Roran procuró respirar despacio para poder escuchar si había más ruidos, pero lo único que oía era su propio corazón, que latía cada vez más deprisa. La línea de tensión a lo largo de la columna le vibraba como si fuera una cuerda de guitarra.
Pasó un minuto.
Luego, otro.
Justo cuando empezaba a pensar que no había ningún motivo para alarmarse y su corazón empezaba a tranquilizarse, vio una sombra sobre la tela de la parte delantera de la tienda que impedía el paso de la luz de las antorchas.
El pulso de Roran triplicó su velocidad. Sentía que el corazón le latía con tanta fuerza como si estuviera subiendo por la ladera de una montaña. Fuera quien fuera, no era posible que hubiera venido a despertarlo para iniciar el sitio de Aroughs, ni tampoco para traerle ninguna información, porque en ese caso no hubiera dudado en llamarlo y entrar en la tienda.
Entonces, una mano enfundada en un guante negro —solo un tono más oscuro que el negro de su alrededor— se coló por la apertura de las cortinas y cogió el nudo que las mantenía cerradas.
Roran abrió la boca para dar la voz de alarma, pero cambió rápidamente de opinión. Sería una locura perder la ventaja que le daba recibir a su atacante por sorpresa. Además, si el intruso se daba cuenta de que lo había visto, podía entrarle el pánico, cosa que podía hacerle más peligroso.
Roran sacó con cuidado su daga de debajo de la capa que había enrollado para utilizar de almohada y la dejó al lado de su rodilla, debajo de un pliegue de la manta. Al mismo tiempo, sujetó el borde de la manta con la otra mano.

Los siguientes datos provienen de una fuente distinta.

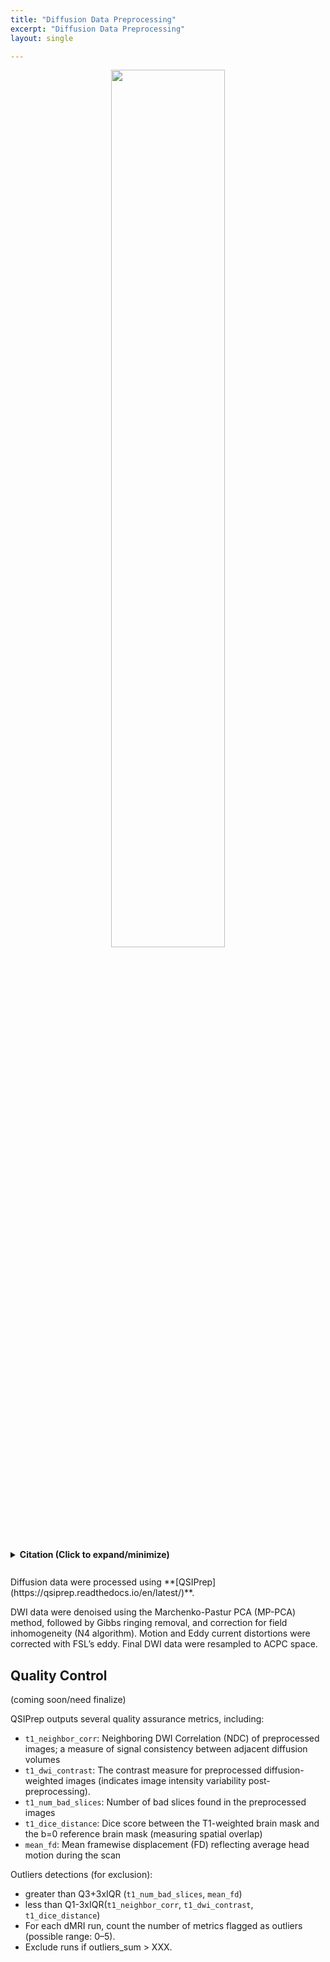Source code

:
 ```yaml
---
title: "Diffusion Data Preprocessing"
excerpt: "Diffusion Data Preprocessing"
layout: single

---
```


<style>
details p { margin: 8px 0 !important; }
details div { line-height: 1.6; }
</style>

<div style="text-align: center;">
     <img src="{{ site.baseurl }}/assets/images/misc/qsiprep_workflow.png" width="60%" height="auto" />
</div>

<br/>
<details style="margin: 10px 0;">
<summary><strong>Citation (Click to expand/minimize)</strong></summary>
<div style="padding: 10px 0; line-height: 1.6;">
Abraham, Alexandre, Fabian Pedregosa, Michael Eickenberg, Philippe Gervais, Andreas Mueller, Jean Kossaifi, Alexandre Gramfort, Bertrand Thirion, and Gael Varoquaux. 2014. “Machine Learning for Neuroimaging with Scikit-Learn.” Frontiers in Neuroinformatics 8. https://doi.org/10.3389/fninf.2014.00014.
<p style="margin: 2px 0;"></p>
Andersson, Jesper LR, Mark S Graham, Enikő Zsoldos, and Stamatios N Sotiropoulos. 2016. “Incorporating Outlier Detection and Replacement into a Non-Parametric Framework for Movement and Distortion Correction of Diffusion Mr Images.” Neuroimage 141. Elsevier: 556–72.
<p style="margin: 2px 0;"></p>
Andersson, Jesper LR, and Stamatios N Sotiropoulos. 2016. “An Integrated Approach to Correction for Off-Resonance Effects and Subject Movement in Diffusion Mr Imaging.” Neuroimage 125. Elsevier: 1063–78.
<p style="margin: 2px 0;"></p>
Billot, Benjamin, Douglas N Greve, Oula Puonti, Axel Thielscher, Koen Van Leemput, Bruce Fischl, Adrian V Dalca, Juan Eugenio Iglesias, and others. 2023. “SynthSeg: Segmentation of Brain Mri Scans of Any Contrast and Resolution Without Retraining.” Medical Image Analysis 86. Elsevier: 102789.
<p style="margin: 2px 0;"></p>
Billot, Benjamin, Colin Magdamo, You Cheng, Steven E Arnold, Sudeshna Das, and Juan Eugenio Iglesias. 2023. “Robust Machine Learning Segmentation for Large-Scale Analysis of Heterogeneous Clinical Brain Mri Datasets.” Proceedings of the National Academy of Sciences 120 (9). National Acad Sciences: e2216399120.
<p style="margin: 2px 0;"></p>
<strong>Cieslak, Matthew, Philip A Cook, Xiaosong He, Fang-Cheng Yeh, Thijs Dhollander, Azeez Adebimpe, Geoffrey K Aguirre, et al. 2021. “QSIPrep: An Integrative Platform for Preprocessing and Reconstructing Diffusion Mri Data.” Nature Methods 18 (7). Nature Publishing Group US New York: 775–78. https://doi.org/10.1038/s41592-021-01185-5.</strong>
<p style="margin: 2px 0;"></p>
Cordero-Grande, Lucilio, Daan Christiaens, Jana Hutter, Anthony N Price, and Jo V Hajnal. 2019. “Complex Diffusion-Weighted Image Estimation via Matrix Recovery Under General Noise Models.” Neuroimage 200. Elsevier: 391–404. https://doi.org/10.1016/j.neuroimage.2019.06.039.
<p style="margin: 2px 0;"></p>
Garyfallidis, Eleftherios, Matthew Brett, Bagrat Amirbekian, Ariel Rokem, Stefan Van Der Walt, Maxime Descoteaux, and Ian Nimmo-Smith. 2014. “Dipy, a Library for the Analysis of Diffusion Mri Data.” Frontiers in Neuroinformatics 8. Frontiers: 8.
<p style="margin: 2px 0;"></p>
Gorgolewski, K., C. D. Burns, C. Madison, D. Clark, Y. O. Halchenko, M. L. Waskom, and S. Ghosh. 2011. “Nipype: A Flexible, Lightweight and Extensible Neuroimaging Data Processing Framework in Python.” Frontiers in Neuroinformatics 5: 13. https://doi.org/10.3389/fninf.2011.00013.
<p style="margin: 2px 0;"></p>
Gorgolewski, Krzysztof J., Oscar Esteban, Christopher J. Markiewicz, Erik Ziegler, David Gage Ellis, Michael Philipp Notter, Dorota Jarecka, et al. 2018. “Nipype.” Software. Zenodo. https://doi.org/10.5281/zenodo.596855.
<p style="margin: 2px 0;"></p>
Hoopes, Andrew, Jocelyn S Mora, Adrian V Dalca, Bruce Fischl, and Malte Hoffmann. 2022. “SynthStrip: Skull-Stripping for Any Brain Image.” NeuroImage 260. Elsevier: 119474.
<p style="margin: 2px 0;"></p>
Lee, Hong-Hsi, Dmitry S Novikov, and Els Fieremans. 2021. “Removal of Partial Fourier-Induced Gibbs (Rpg) Ringing Artifacts in Mri.” Magnetic Resonance in Medicine 86 (5). Wiley Online Library: 2733–50.
<p style="margin: 2px 0;"></p>
Power, Jonathan D., Anish Mitra, Timothy O. Laumann, Abraham Z. Snyder, Bradley L. Schlaggar, and Steven E. Petersen. 2014. “Methods to Detect, Characterize, and Remove Motion Artifact in Resting State fMRI.” NeuroImage 84 (Supplement C): 320–41. https://doi.org/10.1016/j.neuroimage.2013.08.048.
<p style="margin: 2px 0;"></p>
Tournier, J-Donald, Robert Smith, David Raffelt, Rami Tabbara, Thijs Dhollander, Maximilian Pietsch, Daan Christiaens, Ben Jeurissen, Chun-Hung Yeh, and Alan Connelly. 2019. “MRtrix3: A Fast, Flexible and Open Software Framework for Medical Image Processing and Visualisation.” Neuroimage 202. Elsevier: 116137. https://doi.org/10.1016/j.neuroimage.2019.116137.
<p style="margin: 2px 0;"></p>
Tustison, N. J., B. B. Avants, P. A. Cook, Y. Zheng, A. Egan, P. A. Yushkevich, and J. C. Gee. 2010. “N4ITK: Improved N3 Bias Correction.” IEEE Transactions on Medical Imaging 29 (6): 1310–20. https://doi.org/10.1109/TMI.2010.2046908.
<p style="margin: 2px 0;"></p>
Veraart, Jelle, Els Fieremans, and Dmitry S Novikov. 2016. “Diffusion Mri Noise Mapping Using Random Matrix Theory.” Magnetic Resonance in Medicine 76 (5). Wiley Online Library: 1582–93.
<p style="margin: 2px 0;"></p>
Veraart, Jelle, Dmitry S Novikov, Daan Christiaens, Benjamin Ades-Aron, Jan Sijbers, and Els Fieremans. 2016. “Denoising of Diffusion Mri Using Random Matrix Theory.” NeuroImage 142. Elsevier: 394–406.
</div>
</details>


<br>
Diffusion data were processed using **[QSIPrep](https://qsiprep.readthedocs.io/en/latest/)**.

DWI data were denoised using the Marchenko-Pastur PCA (MP-PCA) method, followed by Gibbs ringing removal, and correction for field inhomogeneity (N4 algorithm). Motion and Eddy current distortions were corrected with FSL’s eddy. Final DWI data were resampled to ACPC space.

## Quality Control

(coming soon/need finalize)

QSIPrep outputs several quality assurance metrics, including:
- `t1_neighbor_corr`: Neighboring DWI Correlation (NDC) of preprocessed images; a measure of signal consistency between adjacent diffusion volumes 
- `t1_dwi_contrast`: The contrast measure for preprocessed diffusion-weighted images (indicates image intensity variability post-preprocessing).
- `t1_num_bad_slices`:  Number of bad slices found in the preprocessed images
- `t1_dice_distance`: Dice score between the T1-weighted brain mask and the b=0 reference brain mask (measuring spatial overlap) 
- `mean_fd`: Mean framewise displacement (FD) reflecting average head motion during the scan

Outliers detections (for exclusion): 
- greater than Q3+3xIQR (`t1_num_bad_slices`, `mean_fd`)
- less than Q1-3xIQR(`t1_neighbor_corr`, `t1_dwi_contrast`, `t1_dice_distance`)
- For each dMRI run, count the number of metrics flagged as outliers (possible range: 0–5).
- Exclude runs if outliers_sum > XXX.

El intruso penetró en la tienda y la luz de la antorcha de fuera perfiló su silueta con un halo anaranjado. Roran vio que el hombre llevaba un jubón de piel, pero sin armadura ni cota de malla. Luego la cortina se cerró y la oscuridad lo envolvió todo.
La figura sin rostro se acercó despacio al catre.
Roran se esforzaba por controlar la respiración para fingir que dormía, y le pareció que acabaría desmayándose por falta de aire.
Cuando el intruso estuvo a medio camino entre la puerta y el catre, Roran le lanzó la manta encima y, con un alarido salvaje, saltó sobre él mientras levantaba la daga para clavársela en el estómago.
—¡Espera! —gritó el hombre.
Sorprendido, Roran refrenó la mano y los dos cayeron al suelo.
—¡Amigo! ¡Soy un amigo!
Al cabo de un segundo, el hombre le había dado dos fuertes golpes en los riñones y Roran se había quedado sin aire en los pulmones. El dolor fue tan fuerte que casi lo incapacitó, pero se obligó a rodar por el suelo para poner un poco de distancia entre los dos. Luego se puso en pie y volvió a cargar contra su atacante, que continuaba enredado con la manta.